Wednesday, December 13, 2023

Federal Court concludes that a “virtual presence” in Canada is enough to be ordered to assist CSIS

Decision follows trend starting in BC that a virtual presence in Canada is enough to be ordered to produce records

The Federal Court of Canada, in connection with an application for a warrant and an assistance order under the Canadian Security Intelligence Service Act, was required to consider whether an assistance order under s. 22.3(1) of that Act could be issued to order a legal person with no physical presence in Canada to assist CSIS with giving effect to a warrant. The order would have extra-territorial effect.

In a redacted decision, Re Canadian Security Intelligence Service Act (Can), the court concluded that it can, provided that the subject of the assistance order has a “virtual presence” in Canada. The decision notes that the foreign company involved was willing to assist, but needed to see a court order to manage their possible legal liability:

[3]       The affiant explained that [REDACTED] is incorporated and headquartered in [REDACTED] does not have physical offices or employees in Canada. It has a virtual presence in Canada that consists of [_some physical presence in Canada_]. It solicits business from Canadians and [REDACTED].


[4]       The affiant also explained that [REDACTED] has been fully cooperative in providing assistance to CSIS to date, but has advised CSIS that it requires a judicial authorization from a Canadian court to minimize its legal risk in the event that CSIS uses the collected intelligence beyond analysis; [REDACTED]. [REDACTED] advised that it would continue to be cooperative pending and upon receipt of an Assistance Order.

The company’s willingness to comply wasn’t particularly material to the Court’s decision.
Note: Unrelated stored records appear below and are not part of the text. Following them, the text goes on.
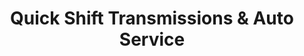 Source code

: ---
title: "Quick Shift Transmissions & Auto Service"
url: /avon-lake/quick-shift-transmissions-and-auto-service/
shop: car repair
--- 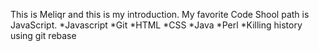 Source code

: This is Meliqr and this is my introduction.
My favorite Code Shool path is JavaScript.
*Javascript
*Git
*HTML
*CSS
*Java
*Perl
*Killing history using git rebase
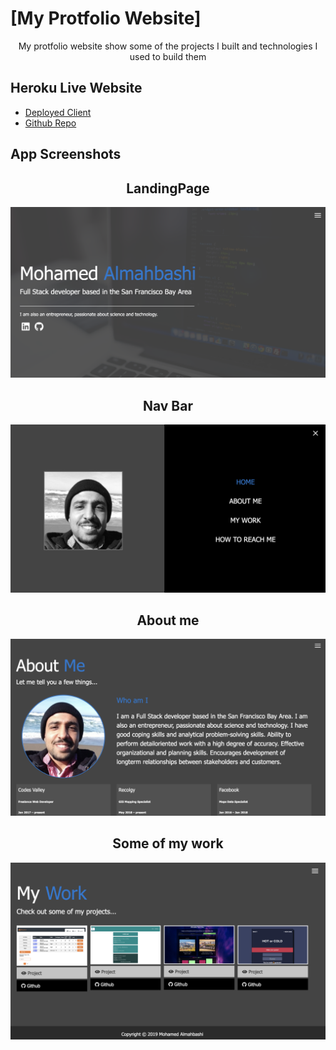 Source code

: # [My Protfolio Website]

<p align="center">My protfolio website show some of the projects I built and technologies I used to build them </p>


## Heroku Live Website
- [Deployed Client](https://limitless-beach-69771.herokuapp.com)
- [Github Repo](https://github.com/mohawow/shadow)

## App Screenshots
<h2 align="center">LandingPage </h2>
<img src="./dist/img/projects/landingPage.jpg" alt="landingPage" width="800px">
<h2 align="center">Nav Bar</h2>
<img src="./dist/img/projects/navBar.jpg" alt="navBar" width="800px">
<h2 align="center">About me </h2>
<img src="./dist/img/projects/aboutMe.jpg" alt="AboutMe" width="800px">
<h2 align="center">Some of my work </h2>
<img src="./dist/img/projects/myWork.jpg" alt="myWOrk" width="800px">
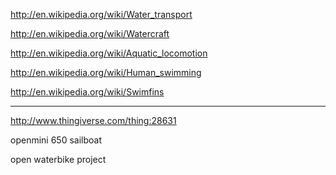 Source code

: http://en.wikipedia.org/wiki/Water_transport

http://en.wikipedia.org/wiki/Watercraft

http://en.wikipedia.org/wiki/Aquatic_locomotion

http://en.wikipedia.org/wiki/Human_swimming

http://en.wikipedia.org/wiki/Swimfins


***********************


http://www.thingiverse.com/thing:28631




openmini 650 sailboat

open waterbike project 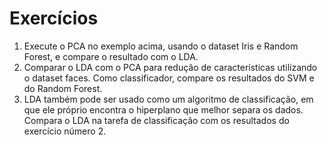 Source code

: # Exercícios

1. Execute o PCA no exemplo acima, usando o dataset Iris e Random Forest, e compare o resultado com o LDA.
1. Comparar o LDA com o PCA para redução de características utilizando o dataset faces. Como classificador, compare os resultados do SVM e do Random Forest.
1. LDA também pode ser usado como um algoritmo de classificação, em que ele próprio encontra o hiperplano que melhor separa os dados. Compara o LDA na tarefa de classificação com os resultados do exercício número 2.
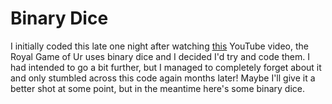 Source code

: # Binary Dice

I initially coded this late one night after watching [this](https://www.youtube.com/watch?v=WZskjLq040I) YouTube video, the Royal Game of Ur uses binary dice and I decided I'd try and code them.  I had intended to go a bit further, but I managed to completely forget about it and only stumbled across this code again months later!  Maybe I'll give it a better shot at some point, but in the meantime here's some binary dice.
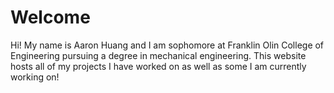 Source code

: # Welcome

Hi! My name is Aaron Huang and I am sophomore at Franklin Olin College of
Engineering pursuing a degree in mechanical engineering. This website hosts
all of my projects I have worked on as well as some I am currently working on!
At the urging of the government and largely supported by a court-appointed amicus, the Court followed a trend of cases that have dealt with similar questions but involving production orders under the Criminal Code. The first of these cases is British Columbia (Attorney General) v. Brecknell, where the Royal Canadian Mounted Police were seeking to obtain a production order naming Craigslist. As with this CSIS case, Craigslist said they’d cooperate but needed to see a court order. The British Columbia Court of Appeal, influenced by the Equustek case from the Supreme  Court of Canada, concluded that a court has jurisdiction to issue a production order naming an entity physically beyond the court’s jurisdiction provided they had a “virtual presence” within the jurisdiction.

The Court concluded:

[49]     I find that the jurisprudence in the context of production orders issued pursuant to section 487.014 of the Criminal Code provides a good analogy and support for finding that this Court has the jurisdiction to issue an Assistance Order where in personam jurisdiction can be established. The two provisions are similar in purpose, albeit in different contexts, both are directed to a person, which includes an organization or entity that is a legal person, and similar considerations arise in determining whether the order should be issued where the subject has only a virtual presence in Canada.

[50]     The considerations noted by the SCC in Equustek lend further support to taking an approach that reflects the realities of the internet dominated storage and transmission of documents and information. As noted in Brecknell, document control may exist in one jurisdiction, and the documents in another or in several others and “formalistic distinctions” between virtual and physical presence defeat the purpose of the legislation.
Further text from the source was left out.